(TASK OBJECTIVE) From the first line of the entries below through the line holding "utilitaires (défaut: true)", write out every line exactly, please, and leave out the pictures.
[[ DATA EXTRACTS, beginning ]]
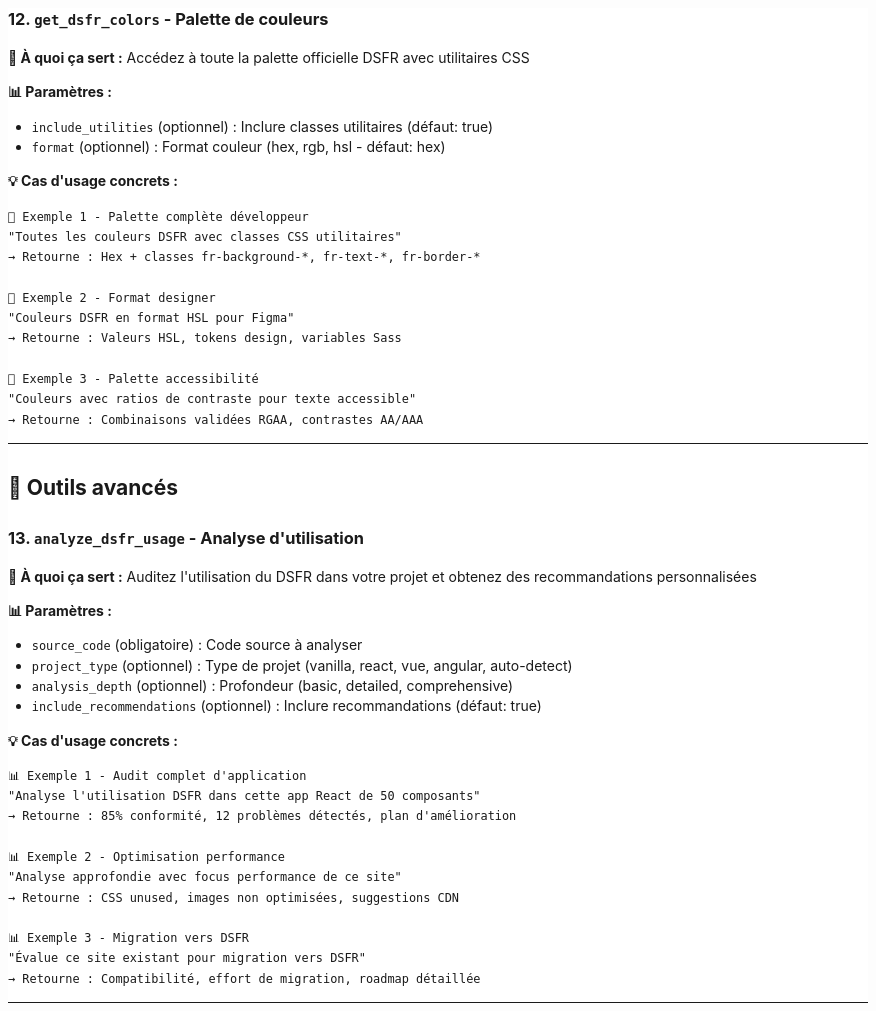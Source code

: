 ### 12. `get_dsfr_colors` - Palette de couleurs

**🎯 À quoi ça sert :** Accédez à toute la palette officielle DSFR avec utilitaires CSS

**📊 Paramètres :**
- `include_utilities` (optionnel) : Inclure classes utilitaires (défaut: true)
- `format` (optionnel) : Format couleur (hex, rgb, hsl - défaut: hex)

**💡 Cas d'usage concrets :**

```
🌈 Exemple 1 - Palette complète développeur
"Toutes les couleurs DSFR avec classes CSS utilitaires"
→ Retourne : Hex + classes fr-background-*, fr-text-*, fr-border-*

🌈 Exemple 2 - Format designer
"Couleurs DSFR en format HSL pour Figma"
→ Retourne : Valeurs HSL, tokens design, variables Sass

🌈 Exemple 3 - Palette accessibilité
"Couleurs avec ratios de contraste pour texte accessible"
→ Retourne : Combinaisons validées RGAA, contrastes AA/AAA
```

---

## 🚀 Outils avancés

### 13. `analyze_dsfr_usage` - Analyse d'utilisation

**🎯 À quoi ça sert :** Auditez l'utilisation du DSFR dans votre projet et obtenez des recommandations personnalisées

**📊 Paramètres :**
- `source_code` (obligatoire) : Code source à analyser
- `project_type` (optionnel) : Type de projet (vanilla, react, vue, angular, auto-detect)
- `analysis_depth` (optionnel) : Profondeur (basic, detailed, comprehensive)
- `include_recommendations` (optionnel) : Inclure recommandations (défaut: true)

**💡 Cas d'usage concrets :**

```
📊 Exemple 1 - Audit complet d'application
"Analyse l'utilisation DSFR dans cette app React de 50 composants"
→ Retourne : 85% conformité, 12 problèmes détectés, plan d'amélioration

📊 Exemple 2 - Optimisation performance
"Analyse approfondie avec focus performance de ce site"
→ Retourne : CSS unused, images non optimisées, suggestions CDN

📊 Exemple 3 - Migration vers DSFR
"Évalue ce site existant pour migration vers DSFR"
→ Retourne : Compatibilité, effort de migration, roadmap détaillée
```

---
[[ DATA EXTRACTS, end ]]
(TASK ANSWER)
Source code

: ### 12. `get_dsfr_colors` - Palette de couleurs

**🎯 À quoi ça sert :** Accédez à toute la palette officielle DSFR avec utilitaires CSS

**📊 Paramètres :**
- `include_utilities` (optionnel) : Inclure classes utilitaires (défaut: true)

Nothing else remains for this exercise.